To do »
Print this span of the material below exactly: the line with "بفتح ملف القواعد", the line with "مع صلاحيات إدارية.", and every line between them, but nothing else.

==================================================

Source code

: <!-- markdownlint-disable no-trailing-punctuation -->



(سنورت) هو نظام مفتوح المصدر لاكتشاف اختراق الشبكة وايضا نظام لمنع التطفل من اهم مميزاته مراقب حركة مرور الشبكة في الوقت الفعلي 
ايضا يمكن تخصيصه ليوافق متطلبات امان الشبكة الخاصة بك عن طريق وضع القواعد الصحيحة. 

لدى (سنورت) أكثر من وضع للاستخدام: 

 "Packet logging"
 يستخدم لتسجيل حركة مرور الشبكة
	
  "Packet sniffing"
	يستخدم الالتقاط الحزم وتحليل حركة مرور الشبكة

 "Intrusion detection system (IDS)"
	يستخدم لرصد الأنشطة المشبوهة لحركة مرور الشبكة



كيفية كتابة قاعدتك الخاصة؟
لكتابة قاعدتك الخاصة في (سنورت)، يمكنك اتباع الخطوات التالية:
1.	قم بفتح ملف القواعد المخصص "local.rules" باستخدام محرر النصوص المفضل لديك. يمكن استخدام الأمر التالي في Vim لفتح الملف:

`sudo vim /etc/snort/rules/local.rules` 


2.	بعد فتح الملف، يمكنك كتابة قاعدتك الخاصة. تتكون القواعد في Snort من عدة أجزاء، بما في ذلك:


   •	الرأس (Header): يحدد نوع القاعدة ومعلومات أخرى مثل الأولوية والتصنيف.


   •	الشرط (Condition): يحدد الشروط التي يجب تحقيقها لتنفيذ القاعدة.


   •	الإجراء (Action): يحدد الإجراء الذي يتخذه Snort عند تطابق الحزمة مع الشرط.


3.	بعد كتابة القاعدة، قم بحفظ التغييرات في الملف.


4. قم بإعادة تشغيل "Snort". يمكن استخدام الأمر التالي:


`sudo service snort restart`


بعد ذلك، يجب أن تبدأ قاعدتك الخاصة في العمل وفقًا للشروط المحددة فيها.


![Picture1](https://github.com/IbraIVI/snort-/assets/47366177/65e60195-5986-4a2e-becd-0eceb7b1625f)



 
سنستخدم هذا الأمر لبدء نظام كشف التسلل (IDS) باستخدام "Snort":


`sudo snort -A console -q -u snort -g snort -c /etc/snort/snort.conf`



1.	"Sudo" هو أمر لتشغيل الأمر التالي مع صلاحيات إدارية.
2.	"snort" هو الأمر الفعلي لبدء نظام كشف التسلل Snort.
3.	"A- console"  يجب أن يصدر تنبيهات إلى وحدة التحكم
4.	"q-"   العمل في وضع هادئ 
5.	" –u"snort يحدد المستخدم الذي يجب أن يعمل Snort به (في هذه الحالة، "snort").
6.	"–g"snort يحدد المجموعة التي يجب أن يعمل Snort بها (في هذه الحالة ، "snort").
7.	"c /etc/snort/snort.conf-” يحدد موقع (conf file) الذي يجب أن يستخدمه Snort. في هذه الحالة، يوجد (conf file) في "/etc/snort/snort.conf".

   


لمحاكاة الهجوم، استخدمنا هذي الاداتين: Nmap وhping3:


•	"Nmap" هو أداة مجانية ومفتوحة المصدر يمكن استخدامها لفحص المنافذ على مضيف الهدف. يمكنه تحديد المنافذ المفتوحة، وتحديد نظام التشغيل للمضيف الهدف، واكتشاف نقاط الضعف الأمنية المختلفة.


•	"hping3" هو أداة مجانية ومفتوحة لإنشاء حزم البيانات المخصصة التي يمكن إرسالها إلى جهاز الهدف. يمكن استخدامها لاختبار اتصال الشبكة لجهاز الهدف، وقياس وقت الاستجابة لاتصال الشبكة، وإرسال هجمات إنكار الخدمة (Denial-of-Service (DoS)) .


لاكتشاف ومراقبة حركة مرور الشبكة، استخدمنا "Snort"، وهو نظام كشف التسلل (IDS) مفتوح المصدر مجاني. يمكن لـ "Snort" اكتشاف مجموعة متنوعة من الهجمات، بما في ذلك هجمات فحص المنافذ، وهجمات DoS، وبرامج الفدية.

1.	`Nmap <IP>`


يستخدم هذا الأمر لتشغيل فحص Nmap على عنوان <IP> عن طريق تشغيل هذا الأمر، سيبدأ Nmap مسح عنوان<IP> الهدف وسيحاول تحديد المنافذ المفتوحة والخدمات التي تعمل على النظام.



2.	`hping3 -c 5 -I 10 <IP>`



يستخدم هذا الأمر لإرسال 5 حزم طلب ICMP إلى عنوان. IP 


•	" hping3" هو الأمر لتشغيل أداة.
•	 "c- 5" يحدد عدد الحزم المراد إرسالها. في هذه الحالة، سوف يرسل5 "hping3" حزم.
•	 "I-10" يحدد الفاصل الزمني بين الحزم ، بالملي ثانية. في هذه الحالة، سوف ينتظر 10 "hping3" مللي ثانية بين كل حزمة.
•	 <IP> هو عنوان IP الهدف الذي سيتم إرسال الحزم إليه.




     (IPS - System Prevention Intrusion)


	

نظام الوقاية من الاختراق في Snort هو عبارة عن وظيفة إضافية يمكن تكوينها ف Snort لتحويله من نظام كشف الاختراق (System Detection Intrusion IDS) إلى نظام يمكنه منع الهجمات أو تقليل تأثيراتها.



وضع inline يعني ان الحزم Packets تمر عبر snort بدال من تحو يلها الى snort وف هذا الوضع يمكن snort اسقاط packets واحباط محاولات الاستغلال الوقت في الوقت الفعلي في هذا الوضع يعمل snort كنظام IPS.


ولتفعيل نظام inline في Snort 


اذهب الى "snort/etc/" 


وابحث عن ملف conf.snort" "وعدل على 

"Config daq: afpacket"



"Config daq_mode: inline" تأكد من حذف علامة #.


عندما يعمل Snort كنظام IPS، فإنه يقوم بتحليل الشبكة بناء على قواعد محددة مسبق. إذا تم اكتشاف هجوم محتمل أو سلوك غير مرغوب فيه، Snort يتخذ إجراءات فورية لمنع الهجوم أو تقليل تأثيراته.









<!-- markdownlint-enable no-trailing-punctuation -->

==================================================

Output of the task »
1.	قم بفتح ملف القواعد المخصص "local.rules" باستخدام محرر النصوص المفضل لديك. يمكن استخدام الأمر التالي في Vim لفتح الملف:

`sudo vim /etc/snort/rules/local.rules` 


2.	بعد فتح الملف، يمكنك كتابة قاعدتك الخاصة. تتكون القواعد في Snort من عدة أجزاء، بما في ذلك:


   •	الرأس (Header): يحدد نوع القاعدة ومعلومات أخرى مثل الأولوية والتصنيف.


   •	الشرط (Condition): يحدد الشروط التي يجب تحقيقها لتنفيذ القاعدة.


   •	الإجراء (Action): يحدد الإجراء الذي يتخذه Snort عند تطابق الحزمة مع الشرط.


3.	بعد كتابة القاعدة، قم بحفظ التغييرات في الملف.


4. قم بإعادة تشغيل "Snort". يمكن استخدام الأمر التالي:


`sudo service snort restart`


بعد ذلك، يجب أن تبدأ قاعدتك الخاصة في العمل وفقًا للشروط المحددة فيها.


![Picture1](https://github.com/IbraIVI/snort-/assets/47366177/65e60195-5986-4a2e-becd-0eceb7b1625f)



 
سنستخدم هذا الأمر لبدء نظام كشف التسلل (IDS) باستخدام "Snort":


`sudo snort -A console -q -u snort -g snort -c /etc/snort/snort.conf`



1.	"Sudo" هو أمر لتشغيل الأمر التالي مع صلاحيات إدارية.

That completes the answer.